Award-Winning Team Promotes Healthy Relationships

Keith LaBelle ’00, ’03 captained the baseball team as an undergraduate. Today, he’s a co-captain of a different type of team, one that is hitting home runs with its messages—on campus and across the country.

LaBelle coordinates and Jenn Longa Moio directs the University’s award-winning Violence Prevention and Advocacy Services Program, which provides education and awareness about sexual assault, domestic violence, and stalking. It also provides advocacy to victims of these crimes. The target audience is students, particularly freshmen.

When he was a student athlete, LaBelle attended an awareness workshop and learned that one in four women will experience sexual assault sometime during her lifetime. “I had never thought about it before,” he says. “Then I started thinking, ‘wait a minute, I have two sisters, a mom, and many aunts, female cousins, and friends.‘”

Each semester, peer advocates—all of whom have taken a women’s studies course on violence against women—are busy hosting events and making presentations, including presentations to all 130 sections of URI 101 classes. Sixteen of the 28 peer advocates are NCAA student-athletes, including four members of the football team and three members of the basketball team.

Stereotypically, athletes tend to be viewed as perpetrators of sexual assault and not as promoters of healthy relationships, notes Labelle, who argues that athletes and leaders of Greek organizations are high profile students and as such make great role models. “When someone like [basketball star] Jimmy Baron says ‘This isn’t cool. This isn’t right,’ students really listen.”

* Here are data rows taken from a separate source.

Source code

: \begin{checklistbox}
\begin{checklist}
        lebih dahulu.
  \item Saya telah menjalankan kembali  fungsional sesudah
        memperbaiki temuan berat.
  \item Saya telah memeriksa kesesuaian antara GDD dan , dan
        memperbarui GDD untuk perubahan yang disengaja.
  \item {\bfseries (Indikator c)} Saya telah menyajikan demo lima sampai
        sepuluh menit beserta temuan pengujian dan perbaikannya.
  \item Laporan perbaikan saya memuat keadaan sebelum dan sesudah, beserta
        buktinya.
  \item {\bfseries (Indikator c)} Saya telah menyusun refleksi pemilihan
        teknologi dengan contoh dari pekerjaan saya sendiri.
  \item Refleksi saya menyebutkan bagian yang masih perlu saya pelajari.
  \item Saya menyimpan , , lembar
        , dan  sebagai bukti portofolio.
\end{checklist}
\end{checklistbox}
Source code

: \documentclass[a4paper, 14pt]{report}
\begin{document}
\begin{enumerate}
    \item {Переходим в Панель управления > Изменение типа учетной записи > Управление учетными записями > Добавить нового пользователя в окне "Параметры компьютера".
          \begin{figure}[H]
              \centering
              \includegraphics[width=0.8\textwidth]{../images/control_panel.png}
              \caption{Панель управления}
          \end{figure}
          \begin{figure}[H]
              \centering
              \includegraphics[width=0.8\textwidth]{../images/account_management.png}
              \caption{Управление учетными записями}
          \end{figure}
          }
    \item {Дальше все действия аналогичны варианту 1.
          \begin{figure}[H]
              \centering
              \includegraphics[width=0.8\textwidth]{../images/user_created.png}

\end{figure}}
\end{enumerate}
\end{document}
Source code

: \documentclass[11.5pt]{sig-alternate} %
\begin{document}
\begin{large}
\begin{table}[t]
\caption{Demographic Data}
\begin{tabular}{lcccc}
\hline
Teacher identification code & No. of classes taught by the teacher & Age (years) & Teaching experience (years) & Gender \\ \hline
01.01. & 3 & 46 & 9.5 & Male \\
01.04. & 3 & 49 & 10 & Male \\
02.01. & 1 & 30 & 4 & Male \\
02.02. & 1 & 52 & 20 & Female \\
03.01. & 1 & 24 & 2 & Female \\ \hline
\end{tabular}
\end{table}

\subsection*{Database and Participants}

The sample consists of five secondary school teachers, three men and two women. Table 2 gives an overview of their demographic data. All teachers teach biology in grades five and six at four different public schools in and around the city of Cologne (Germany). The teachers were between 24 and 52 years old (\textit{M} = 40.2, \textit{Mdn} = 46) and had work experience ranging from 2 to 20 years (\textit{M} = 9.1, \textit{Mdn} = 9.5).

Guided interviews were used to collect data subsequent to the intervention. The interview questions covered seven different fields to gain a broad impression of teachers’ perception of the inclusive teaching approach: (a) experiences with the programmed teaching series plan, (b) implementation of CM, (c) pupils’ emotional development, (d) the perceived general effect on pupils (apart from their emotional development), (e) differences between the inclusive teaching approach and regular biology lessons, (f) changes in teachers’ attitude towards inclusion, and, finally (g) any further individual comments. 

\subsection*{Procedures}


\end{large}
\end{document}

Originally funded by a Department of Justice grant seven years ago, the program has not only been institutionalized but is gathering national recognition in combating violent crimes against women on campus. Labelle and Longa Maio are in demand as speakers at conferences, colleges, and high schools, and most times they are asked to give repeat performances.

URI peer advocates won the 2008 Martin Luther King Jr. Peacemaker Award, the 2006 A. Robert Rainville Team Leadership Award, and the 2006 National Violence Goes to College Award for outstanding student programming.